Phase 2 : No new influenza virus subtypes have been detected in humans. However, a circulating animal influenza virus subtype poses a substantial risk of human disease.


Pandemic alert period
Phase 3 : Human infection(s) with a new subtype, but no human-to-human spread, or at most rare instances of spread to a close contact.
Phase 4 : Small cluster(s) with limited human-to-human transmission but spread is highly localized, suggesting that the virus is not well adapted to humans.
Phase 5 : Larger cluster(s) but human-to-human spread still localized, suggesting that the virus is becoming increasingly better adapted to humans but may not yet be fully transmissible (substantial pandemic risk).


Pandemic period
Phase 6 : Pandemic: increased and sustained transmission in general population.


Depending on who you ask, we're either in Phase 2 or Phase 3. There has been human infection. And of the 119 that have been infected so far, half have died. But there are no current cases of bird flu infections in humans. And there has been no--or limited--human-to-human spread.

The bird flu is currently passed from birds to humans by physical contact with the infected bird or its feces. Wild birds carry the bird flu naturally in their intestines. It will become airborne transmissible from human to human when the virus changes. And because the virus does not commonly infect humans, there is little or no immune protection in the human population.

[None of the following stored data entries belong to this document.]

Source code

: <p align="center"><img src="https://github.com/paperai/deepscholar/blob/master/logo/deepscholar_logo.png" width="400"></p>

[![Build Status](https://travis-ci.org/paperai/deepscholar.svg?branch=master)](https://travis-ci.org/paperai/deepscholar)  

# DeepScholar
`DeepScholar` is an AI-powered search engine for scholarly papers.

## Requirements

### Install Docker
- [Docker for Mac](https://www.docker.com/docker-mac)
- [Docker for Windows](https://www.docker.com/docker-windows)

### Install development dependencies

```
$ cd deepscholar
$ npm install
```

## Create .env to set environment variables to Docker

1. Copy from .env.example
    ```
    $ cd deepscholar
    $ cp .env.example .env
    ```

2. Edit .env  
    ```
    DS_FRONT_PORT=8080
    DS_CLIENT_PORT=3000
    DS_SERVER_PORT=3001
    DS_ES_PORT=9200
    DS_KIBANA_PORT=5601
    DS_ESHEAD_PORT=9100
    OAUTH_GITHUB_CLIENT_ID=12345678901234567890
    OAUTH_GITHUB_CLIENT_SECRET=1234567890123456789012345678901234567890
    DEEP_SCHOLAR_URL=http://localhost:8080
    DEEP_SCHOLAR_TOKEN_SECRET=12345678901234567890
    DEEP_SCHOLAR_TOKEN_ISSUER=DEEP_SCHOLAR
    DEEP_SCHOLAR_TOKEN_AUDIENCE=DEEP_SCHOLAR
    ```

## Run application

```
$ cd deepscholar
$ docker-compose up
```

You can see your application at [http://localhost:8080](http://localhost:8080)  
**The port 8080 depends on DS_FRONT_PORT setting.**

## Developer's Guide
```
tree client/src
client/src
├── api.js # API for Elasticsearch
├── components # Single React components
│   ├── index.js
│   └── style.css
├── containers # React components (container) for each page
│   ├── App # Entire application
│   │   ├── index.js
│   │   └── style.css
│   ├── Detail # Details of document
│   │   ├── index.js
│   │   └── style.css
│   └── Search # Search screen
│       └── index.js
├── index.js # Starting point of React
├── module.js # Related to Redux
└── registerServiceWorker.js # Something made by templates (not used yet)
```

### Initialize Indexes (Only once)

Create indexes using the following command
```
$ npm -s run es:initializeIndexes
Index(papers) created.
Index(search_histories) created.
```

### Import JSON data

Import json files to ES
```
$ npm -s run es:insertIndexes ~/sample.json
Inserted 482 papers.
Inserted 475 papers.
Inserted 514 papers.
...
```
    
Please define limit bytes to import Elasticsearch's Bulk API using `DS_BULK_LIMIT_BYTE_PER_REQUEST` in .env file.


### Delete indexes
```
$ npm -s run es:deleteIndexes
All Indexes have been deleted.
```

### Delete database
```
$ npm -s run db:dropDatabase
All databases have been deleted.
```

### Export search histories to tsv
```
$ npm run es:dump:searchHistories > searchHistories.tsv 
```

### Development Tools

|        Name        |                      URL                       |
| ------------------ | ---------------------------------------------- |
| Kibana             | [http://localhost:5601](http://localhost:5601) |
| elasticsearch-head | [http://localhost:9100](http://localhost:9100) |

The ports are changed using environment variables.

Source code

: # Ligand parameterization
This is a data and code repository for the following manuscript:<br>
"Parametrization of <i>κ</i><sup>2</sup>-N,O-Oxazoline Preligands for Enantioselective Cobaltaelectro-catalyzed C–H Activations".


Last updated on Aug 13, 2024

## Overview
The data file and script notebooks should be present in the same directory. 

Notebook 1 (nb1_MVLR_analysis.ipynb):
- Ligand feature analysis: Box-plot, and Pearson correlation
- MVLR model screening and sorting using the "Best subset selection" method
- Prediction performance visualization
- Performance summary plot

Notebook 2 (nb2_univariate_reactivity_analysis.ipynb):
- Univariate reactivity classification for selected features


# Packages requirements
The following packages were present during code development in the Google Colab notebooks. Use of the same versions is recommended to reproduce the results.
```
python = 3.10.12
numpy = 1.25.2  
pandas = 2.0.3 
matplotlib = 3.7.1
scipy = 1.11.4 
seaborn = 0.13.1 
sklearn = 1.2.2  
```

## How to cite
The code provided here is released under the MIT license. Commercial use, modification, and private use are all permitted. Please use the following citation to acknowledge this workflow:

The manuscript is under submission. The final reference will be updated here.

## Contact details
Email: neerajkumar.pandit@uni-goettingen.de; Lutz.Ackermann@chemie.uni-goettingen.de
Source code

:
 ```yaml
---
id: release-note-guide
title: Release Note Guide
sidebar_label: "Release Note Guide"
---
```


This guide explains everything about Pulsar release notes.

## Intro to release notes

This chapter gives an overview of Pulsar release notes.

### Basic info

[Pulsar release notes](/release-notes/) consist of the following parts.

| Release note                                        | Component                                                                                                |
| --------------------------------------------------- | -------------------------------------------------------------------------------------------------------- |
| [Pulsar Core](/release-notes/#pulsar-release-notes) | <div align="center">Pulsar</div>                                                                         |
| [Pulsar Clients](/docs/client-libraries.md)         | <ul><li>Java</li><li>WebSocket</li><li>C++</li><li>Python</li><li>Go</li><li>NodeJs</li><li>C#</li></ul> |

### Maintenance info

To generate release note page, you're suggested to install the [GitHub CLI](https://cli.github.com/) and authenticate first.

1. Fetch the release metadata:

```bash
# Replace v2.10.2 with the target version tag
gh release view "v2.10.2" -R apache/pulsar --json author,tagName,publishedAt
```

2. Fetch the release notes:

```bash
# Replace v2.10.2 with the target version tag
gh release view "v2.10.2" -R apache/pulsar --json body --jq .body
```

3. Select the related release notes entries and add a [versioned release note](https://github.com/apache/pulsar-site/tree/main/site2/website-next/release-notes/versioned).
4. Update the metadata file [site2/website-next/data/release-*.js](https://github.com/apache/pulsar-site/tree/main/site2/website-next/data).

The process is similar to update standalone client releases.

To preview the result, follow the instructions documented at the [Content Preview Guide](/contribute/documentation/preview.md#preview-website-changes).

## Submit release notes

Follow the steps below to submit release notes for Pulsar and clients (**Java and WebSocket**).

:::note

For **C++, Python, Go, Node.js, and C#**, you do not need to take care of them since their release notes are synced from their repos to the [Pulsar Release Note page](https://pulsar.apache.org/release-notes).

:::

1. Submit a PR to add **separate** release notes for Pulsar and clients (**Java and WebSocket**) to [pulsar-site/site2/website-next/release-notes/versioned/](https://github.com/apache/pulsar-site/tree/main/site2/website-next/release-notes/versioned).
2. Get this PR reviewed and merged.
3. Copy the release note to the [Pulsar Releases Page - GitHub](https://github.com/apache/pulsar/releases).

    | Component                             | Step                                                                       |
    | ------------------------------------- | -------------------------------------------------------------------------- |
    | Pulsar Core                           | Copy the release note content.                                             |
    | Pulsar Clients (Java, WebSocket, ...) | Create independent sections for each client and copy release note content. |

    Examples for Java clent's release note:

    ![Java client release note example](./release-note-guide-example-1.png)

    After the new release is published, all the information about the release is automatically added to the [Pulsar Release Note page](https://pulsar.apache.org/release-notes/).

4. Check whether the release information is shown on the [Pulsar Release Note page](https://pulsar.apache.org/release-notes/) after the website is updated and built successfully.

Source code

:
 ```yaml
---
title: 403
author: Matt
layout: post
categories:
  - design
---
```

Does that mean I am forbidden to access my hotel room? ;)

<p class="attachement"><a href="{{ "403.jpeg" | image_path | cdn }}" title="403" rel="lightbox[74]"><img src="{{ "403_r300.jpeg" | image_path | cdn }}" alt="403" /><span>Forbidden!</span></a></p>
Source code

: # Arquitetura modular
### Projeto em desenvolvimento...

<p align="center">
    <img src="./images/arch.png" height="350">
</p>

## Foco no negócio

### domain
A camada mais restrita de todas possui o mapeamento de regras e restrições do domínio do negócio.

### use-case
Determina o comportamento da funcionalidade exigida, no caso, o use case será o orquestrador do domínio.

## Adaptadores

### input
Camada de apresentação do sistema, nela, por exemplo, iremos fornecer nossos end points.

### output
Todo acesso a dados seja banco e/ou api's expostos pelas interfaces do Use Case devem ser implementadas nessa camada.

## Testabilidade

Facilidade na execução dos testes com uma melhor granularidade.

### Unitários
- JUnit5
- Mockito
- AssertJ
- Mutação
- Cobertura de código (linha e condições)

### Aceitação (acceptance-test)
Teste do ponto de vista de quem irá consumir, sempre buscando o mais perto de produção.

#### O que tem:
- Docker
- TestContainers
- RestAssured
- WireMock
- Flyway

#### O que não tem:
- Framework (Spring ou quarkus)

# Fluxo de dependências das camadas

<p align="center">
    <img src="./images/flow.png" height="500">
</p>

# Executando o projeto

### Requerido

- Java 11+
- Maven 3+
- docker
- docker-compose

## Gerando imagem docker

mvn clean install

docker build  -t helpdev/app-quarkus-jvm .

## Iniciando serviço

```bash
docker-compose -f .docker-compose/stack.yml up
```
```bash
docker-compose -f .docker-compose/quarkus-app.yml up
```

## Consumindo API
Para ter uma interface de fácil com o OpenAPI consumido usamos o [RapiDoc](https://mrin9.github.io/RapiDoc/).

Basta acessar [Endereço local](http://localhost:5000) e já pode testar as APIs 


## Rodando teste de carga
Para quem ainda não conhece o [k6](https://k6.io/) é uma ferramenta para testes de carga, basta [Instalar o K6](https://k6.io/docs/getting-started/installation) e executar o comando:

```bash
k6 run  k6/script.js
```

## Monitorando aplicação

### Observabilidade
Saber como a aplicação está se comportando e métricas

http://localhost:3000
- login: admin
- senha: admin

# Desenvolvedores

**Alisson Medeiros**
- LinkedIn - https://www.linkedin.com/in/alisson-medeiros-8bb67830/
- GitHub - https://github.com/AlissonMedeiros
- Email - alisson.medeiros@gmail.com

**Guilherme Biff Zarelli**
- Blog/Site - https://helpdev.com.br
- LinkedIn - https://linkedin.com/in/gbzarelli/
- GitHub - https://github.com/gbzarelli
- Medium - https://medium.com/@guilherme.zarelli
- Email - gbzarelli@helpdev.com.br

So are there any other causes for concern? Yes. Several.
1. Domestic ducks can now excrete large quantities of highly pathogenic virus without showing signs of illness, and are now acting as a "silent" reservoir of the virus, perpetuating transmission to other birds. This adds yet another layer of complexity to control efforts and removes the warning signal for humans to avoid risbehaviorsurs.
2. When compared with H5N1 viruses from 1997 and early 2004, H5N1 viruses now circulating are more lethal to experimentally infected mice and to ferrets (a mammalian model) and survive longer in the environment.
3. H5N1 appears to have expanded its host range, infecting and killing mammalian species previously considered resistant to infection with avian influenza viruses.
4. The behavior of the virus in its natural reservoir, wild waterfowl, may be changing. The spring 2005 die-off of upwards of 6,000 migratory birds at a nature reserve in central China, caused by highly pathogenic H5N1, was highly unusual and probably unprecedented. In the past, only two large die-offs in migratory birds, caused by highly pathogenic viruses, are known to have occurred: in South Africa in 1961 (H5N3) and in Hong Kong in the winter of 2002-2003 (H5N1).